Fritz Megan L
Department of Entomology University of Maryland College Park Maryland USA.
Evol Appl. 2022 Oct 9;15(10):1505-1520. doi: 10.1111/eva.13484. eCollection 2022 Oct.
Arthropods that invade agricultural ecosystems systematically evolve resistance to the control measures used against them, and this remains a significant and ongoing challenge for sustainable food production systems. Early detection of resistance evolution could prompt remedial action to slow the spread of resistance alleles in the landscape.
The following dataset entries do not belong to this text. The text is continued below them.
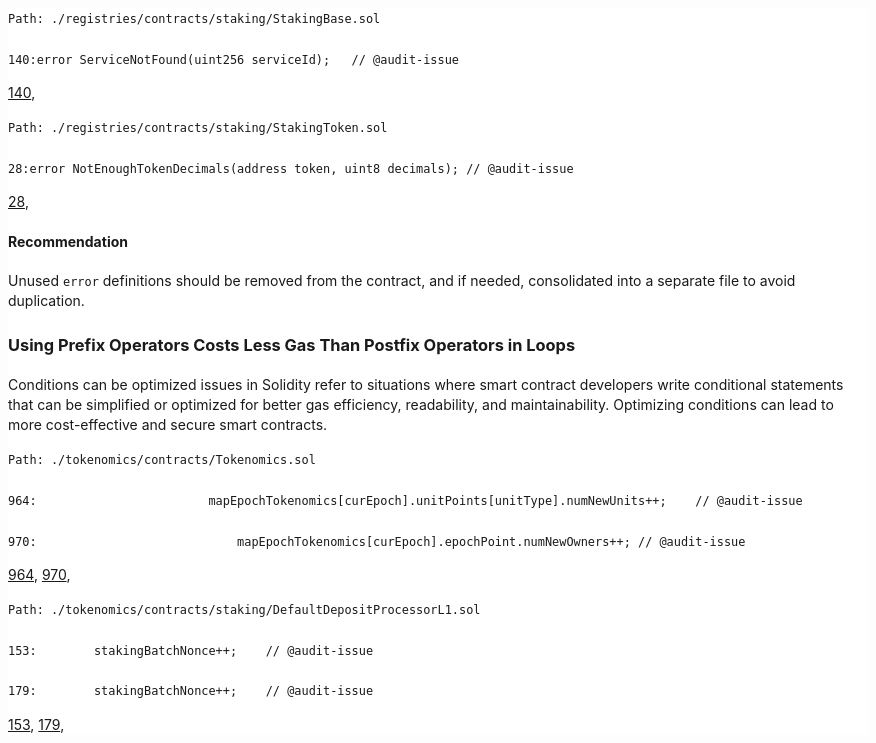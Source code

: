 
```solidity
Path: ./registries/contracts/staking/StakingBase.sol

140:error ServiceNotFound(uint256 serviceId);	// @audit-issue
```
[140](https://github.com/code-423n4/2024-05-olas/blob/3ce502ec8b475885b90668e617f3983cea3ae29f/./registries/contracts/staking/StakingBase.sol#L140-L140), 


```solidity
Path: ./registries/contracts/staking/StakingToken.sol

28:error NotEnoughTokenDecimals(address token, uint8 decimals);	// @audit-issue
```
[28](https://github.com/code-423n4/2024-05-olas/blob/3ce502ec8b475885b90668e617f3983cea3ae29f/./registries/contracts/staking/StakingToken.sol#L28-L28), 


#### Recommendation

Unused `error` definitions should be removed from the contract, and if needed, consolidated into a separate file to avoid duplication.

### Using Prefix Operators Costs Less Gas Than Postfix Operators in Loops
Conditions can be optimized issues in Solidity refer to situations where smart contract developers write conditional statements that can be simplified or optimized for better gas efficiency, readability, and maintainability. Optimizing conditions can lead to more cost-effective and secure smart contracts.

```solidity
Path: ./tokenomics/contracts/Tokenomics.sol

964:                        mapEpochTokenomics[curEpoch].unitPoints[unitType].numNewUnits++;	// @audit-issue

970:                            mapEpochTokenomics[curEpoch].epochPoint.numNewOwners++;	// @audit-issue
```
[964](https://github.com/code-423n4/2024-05-olas/blob/3ce502ec8b475885b90668e617f3983cea3ae29f/./tokenomics/contracts/Tokenomics.sol#L964-L964), [970](https://github.com/code-423n4/2024-05-olas/blob/3ce502ec8b475885b90668e617f3983cea3ae29f/./tokenomics/contracts/Tokenomics.sol#L970-L970), 


```solidity
Path: ./tokenomics/contracts/staking/DefaultDepositProcessorL1.sol

153:        stakingBatchNonce++;	// @audit-issue

179:        stakingBatchNonce++;	// @audit-issue
```
[153](https://github.com/code-423n4/2024-05-olas/blob/3ce502ec8b475885b90668e617f3983cea3ae29f/./tokenomics/contracts/staking/DefaultDepositProcessorL1.sol#L153-L153), [179](https://github.com/code-423n4/2024-05-olas/blob/3ce502ec8b475885b90668e617f3983cea3ae29f/./tokenomics/contracts/staking/DefaultDepositProcessorL1.sol#L179-L179), 
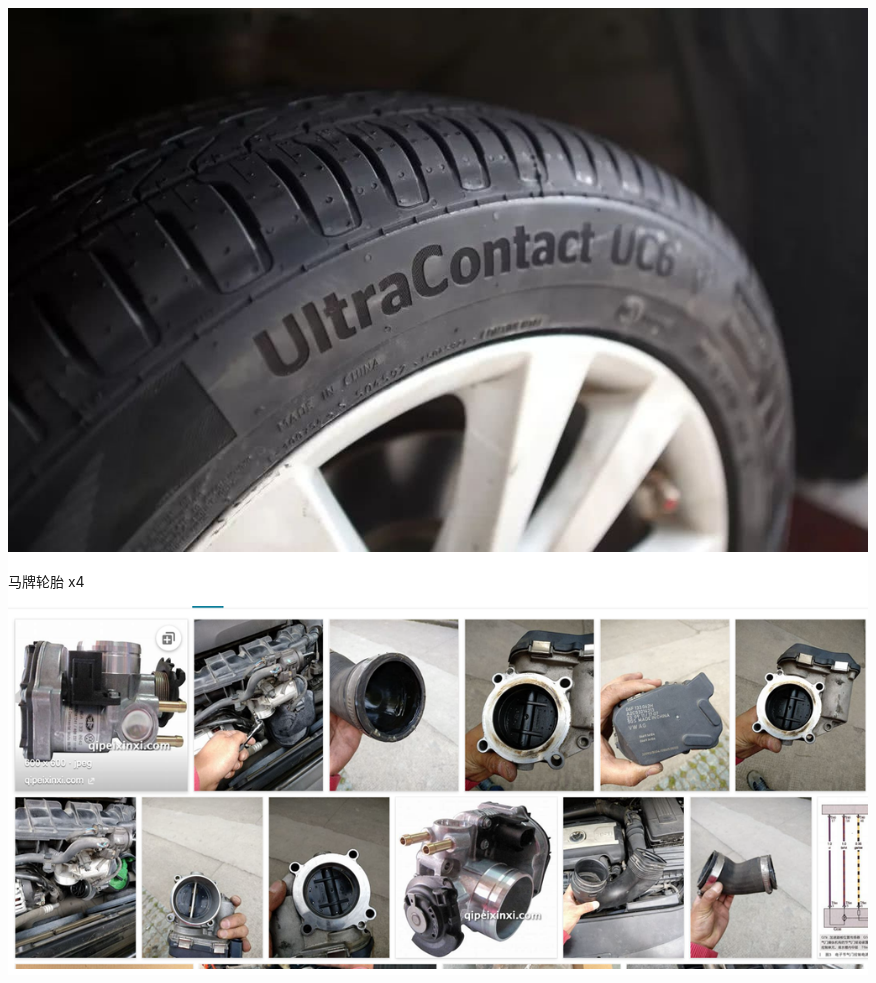 ![](/assets/images/20211231FinalSummary/2021F13TireUC6.jpg)

马牌轮胎 x4


![](/assets/images/20211231FinalSummary/2021F13ThrottleValve.png)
Historical approaches used to detect emerging resistance included phenotypic monitoring of agricultural pest populations, as well as monitoring of allele frequency changes at one or a few candidate pesticide resistance genes. In this article, I discuss the successes and limitations of these traditional monitoring approaches and then consider whether whole-genome scanning could be applied to samples collected from agroecosystems over time for resistance monitoring. I examine the qualities of agroecosystems that could impact application of this approach to pesticide resistance monitoring and describe a recent retrospective analysis where genome scanning successfully detected an oligogenic response to selection by pesticides years prior to pest management failure. I conclude by considering areas of further study that will shed light on the feasibility of applying whole-genome scanning for resistance risk monitoring in agricultural pest species.
侵入农业生态系统的节肢动物会系统性地对针对它们的控制措施产生抗性,这对可持续粮食生产系统而言仍是一项重大且持续存在的挑战。抗性进化的早期检测能够促使采取补救措施,以减缓抗性等位基因在环境中的传播。过去用于检测新出现抗性的方法包括对农业害虫种群进行表型监测,以及监测一个或几个候选抗药性基因的等位基因频率变化。在本文中,我将讨论这些传统监测方法的成功之处与局限性,然后思考全基因组扫描是否可应用于随时间从农业生态系统采集的样本以进行抗性监测。我将研究可能影响这种方法应用于抗药性监测的农业生态系统特性,并描述一项近期的回顾性分析,其中基因组扫描在害虫管理失败数年之前就成功检测到了对农药选择的寡基因反应。最后,我将思考进一步研究的领域,这些研究将阐明在农业害虫物种中应用全基因组扫描进行抗性风险监测的可行性。